At the beginning of the 2020-21 school year, the Department of Theatre brought on set designer and ACU alumni David Utley to its staff to help teach, design and mentor in the department.
Utley got his start in design during his time as an undergraduate at ACU in the theatre department. After starting as an actor at ACU, he quickly found a passion for design, after being asked to design puppets for a show.
Upon graduating from ACU in 1999, he attended graduate school at The University of Texas, where he studied scene design. After graduating there, Utley went on to work on the 2005 film “Man of the House” as an art department production assistant with ACU alumni and mentor Nelson Coates.
From there, Utley moved to Los Angeles and began to add to his resume.

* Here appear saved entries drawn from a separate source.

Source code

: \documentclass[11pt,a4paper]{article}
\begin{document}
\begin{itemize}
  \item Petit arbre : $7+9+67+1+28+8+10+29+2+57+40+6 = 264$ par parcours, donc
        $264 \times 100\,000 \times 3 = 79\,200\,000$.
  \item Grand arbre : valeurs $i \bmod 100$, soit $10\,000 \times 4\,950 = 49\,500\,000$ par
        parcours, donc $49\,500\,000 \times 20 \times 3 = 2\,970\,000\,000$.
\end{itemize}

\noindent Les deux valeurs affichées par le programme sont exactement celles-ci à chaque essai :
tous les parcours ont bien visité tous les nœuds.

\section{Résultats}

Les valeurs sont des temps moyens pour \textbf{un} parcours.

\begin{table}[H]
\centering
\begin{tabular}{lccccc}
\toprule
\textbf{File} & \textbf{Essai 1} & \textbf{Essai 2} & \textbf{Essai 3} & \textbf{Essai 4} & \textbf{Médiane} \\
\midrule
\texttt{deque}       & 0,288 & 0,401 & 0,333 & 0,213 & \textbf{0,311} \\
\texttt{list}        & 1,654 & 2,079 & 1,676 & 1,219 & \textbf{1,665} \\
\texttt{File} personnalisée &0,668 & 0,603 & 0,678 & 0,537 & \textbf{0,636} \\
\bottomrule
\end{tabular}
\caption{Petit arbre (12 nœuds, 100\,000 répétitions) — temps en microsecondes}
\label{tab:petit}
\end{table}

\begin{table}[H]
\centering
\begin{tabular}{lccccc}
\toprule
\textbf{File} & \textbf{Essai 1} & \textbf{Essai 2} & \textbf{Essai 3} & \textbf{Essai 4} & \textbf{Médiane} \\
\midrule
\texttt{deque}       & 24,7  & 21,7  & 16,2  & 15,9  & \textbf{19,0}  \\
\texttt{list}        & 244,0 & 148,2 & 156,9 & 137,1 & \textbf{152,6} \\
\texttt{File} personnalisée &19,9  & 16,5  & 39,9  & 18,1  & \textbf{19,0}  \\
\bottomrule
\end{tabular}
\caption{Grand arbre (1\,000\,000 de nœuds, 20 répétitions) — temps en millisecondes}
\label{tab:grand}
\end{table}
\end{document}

Throughout the years, Utley has worked on movies such as “The Proposal” and “The Nice Guys.” Along with TV shows such as “It’s Always Sunny in Philadelphia” and “Glee.”
As his career continued, Utley found himself doing more work at his computer and less with his hands.
“I realized I had been working at my computer so much it just didn’t feel real to me,” said Utley.
After teaching high school theatre for a year, he was excited when he was approached by the theatre department to come on staff.
“I love ACU, and the fact that I’ve stayed connected to the professors even after I graduated; it feels like a family,” said Utley.
In his short time at ACU, Utley has been the designer for department productions “American Son,” “Beau Jest,” and the upcoming show “Songs for a New World.” On each of these shows, Utley has also been mentoring students working in set design for the shows.
Hannah Raymond, a senior theater major from Mansfield, said Utley has been helping her with her work on “Beau Jest,” where she is the props designer.
“He’s been very good at walking me through the stages to help set me to be able to do it myself,” said Raymond.
Utley has always enjoyed teaching future members of the industry.
“I really liked the idea of doing what Nelson Coates did for me, you know passing knowledge on,” said Utley. “There’s not many handbooks on how to do this stuff.”